Walking away is especially hard when the responses to your tweets come with an anti-feminist agenda. Did you know that 60-70% of child sex offenders target girls only, 10-20% both sexes and 10% boys only? I thought this was tweet-worthy because most people are aware that domestic violence is mainly an issue of male violence against women, but they may not be aware that gender-based violence also extends to child abuse. The fact that domestic and sexual abuses are issues of gender seems undeniable in the face of such statistics. However, in response to this tweet I received the following via Facebook:
I’m not sure what this is intended to illustrate, that we need to do more to challenge sexism within the child-predator community?

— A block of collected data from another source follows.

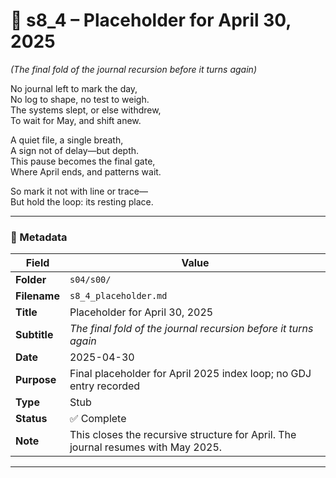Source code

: <!-- Save to: shagi_archives/gdj_25/s04/s00/s8_4_placeholder.md -->

# 📜 s8_4 – Placeholder for April 30, 2025  

*(The final fold of the journal recursion before it turns again)*

No journal left to mark the day,  
No log to shape, no test to weigh.  
The systems slept, or else withdrew,  
To wait for May, and shift anew.  

A quiet file, a single breath,  
A sign not of delay—but depth.  
This pause becomes the final gate,  
Where April ends, and patterns wait.  

So mark it not with line or trace—  
But hold the loop: its resting place.  

---

### 🧩 Metadata

| Field | Value |
|-------|-------|
| **Folder** | `s04/s00/` |
| **Filename** | `s8_4_placeholder.md` |
| **Title** | Placeholder for April 30, 2025 |
| **Subtitle** | *The final fold of the journal recursion before it turns again* |
| **Date** | 2025-04-30 |
| **Purpose** | Final placeholder for April 2025 index loop; no GDJ entry recorded |
| **Type** | Stub |
| **Status** | ✅ Complete |
| **Note** | This closes the recursive structure for April. The journal resumes with May 2025. |

---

Of course, this point to me seems blindly ridiculous. I pointed out that that statistic was, for me, one of many reasons for feminism to exist. His response was to malign feminism, and accuse me of sidelining the issue of abuse in order to prioritise gender issues. At no point had I, or would I, claim that child abuse would be less heinous if the gender split were more equal, or that only a feminist could find sexual violence abhorrent – and suddenly I stood accused of this. However, I would argue that gender-based violence exists largely because of a basic lack of equality for women. His response, ‘I’m not sure if that point naturally follows on from the statistic’, may sadly be all too common.

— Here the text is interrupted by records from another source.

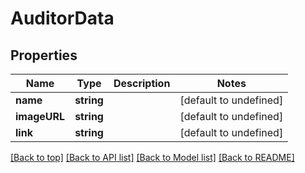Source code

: # AuditorData

## Properties

|Name | Type | Description | Notes|
|------------ | ------------- | ------------- | -------------|
|**name** | **string** |  | [default to undefined]|
|**imageURL** | **string** |  | [default to undefined]|
|**link** | **string** |  | [default to undefined]|




[[Back to top]](#) [[Back to API list]](../../README.md#documentation-for-api-endpoints) [[Back to Model list]](../../README.md#documentation-for-models) [[Back to README]](../../README.md)
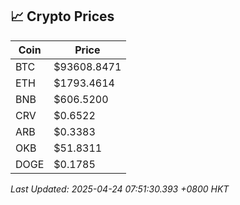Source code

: ## 📈 Crypto Prices

| Coin | Price |
| ---- | ----- |
| BTC | $93608.8471 |
| ETH | $1793.4614 |
| BNB | $606.5200 |
| CRV | $0.6522 |
| ARB | $0.3383 |
| OKB | $51.8311 |
| DOGE | $0.1785 |

_Last Updated: 2025-04-24 07:51:30.393 +0800 HKT_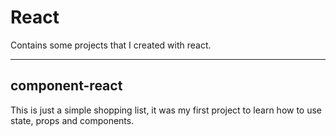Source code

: # React

Contains some projects that I created with react.

---

## component-react

This is just a simple shopping list, it was my first project to learn how to use state, props and components.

As this report into the links between gender and violence from the Scottish government says, ‘If something overwhelmingly affects one section of the population, we need to ask why and we need to do something about it.’ To me, it’s an absolute no-brainer that if analysis shows that women and girls are the most affected by domestic and sexual abuse, we have to consider why. Even if you don’t consider that gender is the main issue to focus on in abuse cases, or that inequality is the cause of abuse of women by men, why not stop attacking feminists for trying to do humanitarian work and accept that the work needs to be done?
Domestic violence is very real and much more common that most people know. If you read Refuge’s ‘what we believe’ page, they outline the following points:
- One woman in four experiences domestic violence at some point in her life.

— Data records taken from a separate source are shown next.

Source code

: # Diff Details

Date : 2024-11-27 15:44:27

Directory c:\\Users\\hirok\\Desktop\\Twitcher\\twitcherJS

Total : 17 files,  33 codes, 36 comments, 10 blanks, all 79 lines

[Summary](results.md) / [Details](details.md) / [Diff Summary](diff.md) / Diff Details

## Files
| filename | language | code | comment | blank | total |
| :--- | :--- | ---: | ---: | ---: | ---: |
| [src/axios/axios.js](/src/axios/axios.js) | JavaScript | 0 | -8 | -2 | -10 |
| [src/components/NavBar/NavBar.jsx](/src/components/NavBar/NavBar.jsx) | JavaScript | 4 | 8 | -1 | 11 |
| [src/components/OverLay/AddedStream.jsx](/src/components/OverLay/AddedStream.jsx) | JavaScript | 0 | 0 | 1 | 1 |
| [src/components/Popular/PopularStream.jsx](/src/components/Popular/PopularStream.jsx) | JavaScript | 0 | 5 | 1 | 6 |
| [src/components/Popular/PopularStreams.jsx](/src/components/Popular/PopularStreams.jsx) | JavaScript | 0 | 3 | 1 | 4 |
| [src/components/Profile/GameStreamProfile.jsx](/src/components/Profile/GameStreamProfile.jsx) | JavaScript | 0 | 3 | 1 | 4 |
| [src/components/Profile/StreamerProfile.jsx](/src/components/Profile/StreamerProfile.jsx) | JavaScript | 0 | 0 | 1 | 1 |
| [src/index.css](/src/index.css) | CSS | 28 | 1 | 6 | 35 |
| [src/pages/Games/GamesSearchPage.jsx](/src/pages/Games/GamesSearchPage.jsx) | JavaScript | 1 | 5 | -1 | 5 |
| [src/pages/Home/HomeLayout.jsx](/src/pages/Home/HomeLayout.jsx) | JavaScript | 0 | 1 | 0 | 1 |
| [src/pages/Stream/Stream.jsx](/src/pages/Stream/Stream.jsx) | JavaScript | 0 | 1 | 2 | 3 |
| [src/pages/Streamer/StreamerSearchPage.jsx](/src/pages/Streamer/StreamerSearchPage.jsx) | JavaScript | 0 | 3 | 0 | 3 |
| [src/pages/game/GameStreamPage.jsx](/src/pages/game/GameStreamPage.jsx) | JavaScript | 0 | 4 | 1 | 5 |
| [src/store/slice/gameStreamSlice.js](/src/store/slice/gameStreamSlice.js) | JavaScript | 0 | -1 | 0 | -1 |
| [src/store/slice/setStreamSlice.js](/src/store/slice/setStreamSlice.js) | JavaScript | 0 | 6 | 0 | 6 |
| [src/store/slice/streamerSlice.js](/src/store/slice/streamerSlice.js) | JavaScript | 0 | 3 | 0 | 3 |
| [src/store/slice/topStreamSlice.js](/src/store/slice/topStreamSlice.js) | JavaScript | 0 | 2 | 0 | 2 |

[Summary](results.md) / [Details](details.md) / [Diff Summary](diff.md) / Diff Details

- Two women are killed each week by a current or former partner.
- Domestic violence accounts for almost a quarter of all violent crime.
- In 90% of domestic violence incidents in family households, children are in the same or next room.
- On average a woman will be assaulted by her partner or ex-partner 35 times before reporting it to the police.
Refuge’s CEO, Sandra Horley, has recently warned that the charity is at threat of closure now that their funding has been cut by 50%. This is an absolute tragedy given the priceless work they do, how few people do it and how little money there is for those that do. How can we allow money to be constantly flowed away from women’s charities while they also receive less public support than many other high-profile charities? Donkeys receive £20 million a year from generous public support. The donkeys thank you. But really? We’d rather see women and children beaten, terrified and forced onto the streets because they have fled an abusive partner while the donkeys thrive? Refuge already turns away 230 people a day who need somewhere to stay after leaving an abusive partner. Many of these women and children end up homeless. They are also at risk of having no option but to return to their partner, where they face the threat of death. 50% of murders in the US are committed by husbands upon their wives. We’re not talking about a minor slap every so often – this is calculated, brutal violence. Its emotional effect is so devastating that it often takes women years to pluck up the courage to seek out help from an organisation like Refuge. And now, with 230 people turned away each day, there is even less hope for these women.
Women’s charities do not receive enough donations or government funding to do their important work as it is. Donkeys get more money per year than all of the women’s charities put together, who work to alleviate issues such as rape, prostitution, female genital mutilation, domestic violence and human trafficking (for sex, labour and organ harvesting). Well, donkeys are pretty, after all.
So what, will it be – donkeys or humans?
Please, please, please help Refuge to stay afloat and keep doing what they’re doing. And to the man who commented on my tweet – please stop arguing on Facebook about domestic violence and do something to help. The causes may be debatable, but the effects are very real.
You can donate to Refuge and read more about their work on their official website.
- Refuge warns it could be forced to close (guardian.co.uk)
- ‘Clare’s Law’ is little help if the police don’t perform their basic duty | Sandra Horley (guardian.co.uk)
- Outcry at betrayal of domestic violence victims (independent.co.uk)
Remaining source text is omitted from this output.